On a global scale perhaps not, but the impact local councils have on peoples’ lives is substantial. They run nurseries and schools, clean away our rubbish, light our streets and resurface the roads. They regulate the licensing affairs of our clubs and pubs, and provide Police and Firemen to keep us safe. They work with local organisations such as residents groups, housing associations, youth and pensioner groups.

They are in essence about your local community and can make your streets a better place to live.

And in common with all but one kind of election in Scotland they are held under a system of proportional representation so that your vote does count! A far cry from 1986 which saw Labour hold all but a handful of seats under a shameful and antiquated first past the post system that distorted most elections in Scotland right up until the first Scottish Parliament elections in 1999.

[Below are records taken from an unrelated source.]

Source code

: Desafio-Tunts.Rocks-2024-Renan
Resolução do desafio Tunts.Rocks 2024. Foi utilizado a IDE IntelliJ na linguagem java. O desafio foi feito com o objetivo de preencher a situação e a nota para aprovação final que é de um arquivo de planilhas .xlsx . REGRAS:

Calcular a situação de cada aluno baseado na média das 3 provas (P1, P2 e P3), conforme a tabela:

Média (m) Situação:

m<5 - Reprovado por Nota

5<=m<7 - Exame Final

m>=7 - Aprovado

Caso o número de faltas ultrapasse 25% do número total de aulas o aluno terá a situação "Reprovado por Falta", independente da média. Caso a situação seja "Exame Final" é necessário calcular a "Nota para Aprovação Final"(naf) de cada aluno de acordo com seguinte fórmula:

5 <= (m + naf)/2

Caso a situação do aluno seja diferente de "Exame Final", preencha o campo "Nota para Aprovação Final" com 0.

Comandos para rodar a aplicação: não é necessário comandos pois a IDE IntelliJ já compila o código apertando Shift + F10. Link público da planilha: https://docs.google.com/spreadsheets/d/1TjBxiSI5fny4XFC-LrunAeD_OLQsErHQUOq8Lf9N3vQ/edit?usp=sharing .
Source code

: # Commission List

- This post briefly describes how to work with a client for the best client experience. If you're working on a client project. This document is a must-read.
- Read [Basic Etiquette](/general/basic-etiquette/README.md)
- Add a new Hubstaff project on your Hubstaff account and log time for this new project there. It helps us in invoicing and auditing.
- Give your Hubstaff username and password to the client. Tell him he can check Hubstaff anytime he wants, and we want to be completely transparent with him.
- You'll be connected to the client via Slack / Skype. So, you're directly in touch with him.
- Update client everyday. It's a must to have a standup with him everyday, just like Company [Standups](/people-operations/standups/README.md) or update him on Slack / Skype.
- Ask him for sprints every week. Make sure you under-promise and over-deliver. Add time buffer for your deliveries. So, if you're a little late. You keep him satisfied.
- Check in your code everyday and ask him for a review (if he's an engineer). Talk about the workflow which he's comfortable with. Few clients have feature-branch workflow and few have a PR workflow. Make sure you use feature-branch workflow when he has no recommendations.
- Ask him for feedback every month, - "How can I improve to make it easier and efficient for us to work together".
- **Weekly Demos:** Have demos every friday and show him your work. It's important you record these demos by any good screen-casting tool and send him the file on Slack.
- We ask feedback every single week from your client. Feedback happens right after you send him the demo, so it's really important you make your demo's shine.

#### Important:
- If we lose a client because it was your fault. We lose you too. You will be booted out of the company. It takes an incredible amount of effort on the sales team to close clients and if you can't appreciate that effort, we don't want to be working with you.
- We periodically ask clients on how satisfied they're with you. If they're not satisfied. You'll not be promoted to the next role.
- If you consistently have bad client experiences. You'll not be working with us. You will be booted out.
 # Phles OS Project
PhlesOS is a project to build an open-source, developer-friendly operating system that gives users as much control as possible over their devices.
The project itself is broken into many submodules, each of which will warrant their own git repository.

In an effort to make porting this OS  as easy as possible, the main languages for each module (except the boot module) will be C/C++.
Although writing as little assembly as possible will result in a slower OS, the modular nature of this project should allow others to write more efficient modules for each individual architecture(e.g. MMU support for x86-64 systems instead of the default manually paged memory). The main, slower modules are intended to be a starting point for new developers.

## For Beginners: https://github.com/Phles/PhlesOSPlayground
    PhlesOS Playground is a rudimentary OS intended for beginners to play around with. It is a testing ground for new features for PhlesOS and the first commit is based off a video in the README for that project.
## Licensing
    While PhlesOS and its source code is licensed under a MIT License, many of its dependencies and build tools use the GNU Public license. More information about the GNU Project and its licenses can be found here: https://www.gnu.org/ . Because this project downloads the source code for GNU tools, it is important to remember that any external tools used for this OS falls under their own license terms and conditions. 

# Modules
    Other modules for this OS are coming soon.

Councillors do make things happen. They may be small in scale but they are significant to the people concerned. Getting half a dozen pavements resurfaced and getting double yellow lines painted at a street junction may not sound much to you but I can assure you that they mattered to the residents concerned!

So when it comes to Polling Day on May 3rd your vote is important, no more so than here in Scotland’s largest city, where for the first time in almost three generations voters have the opportunity to sweep away decades of one party rule.

That opportunity has provided the impetus to get this ex-activist back on the streets putting out leaflets for the two SNP candidates in the Calton ward in Glasgow, candidates who if elected WILL make Glasgow a better place to live!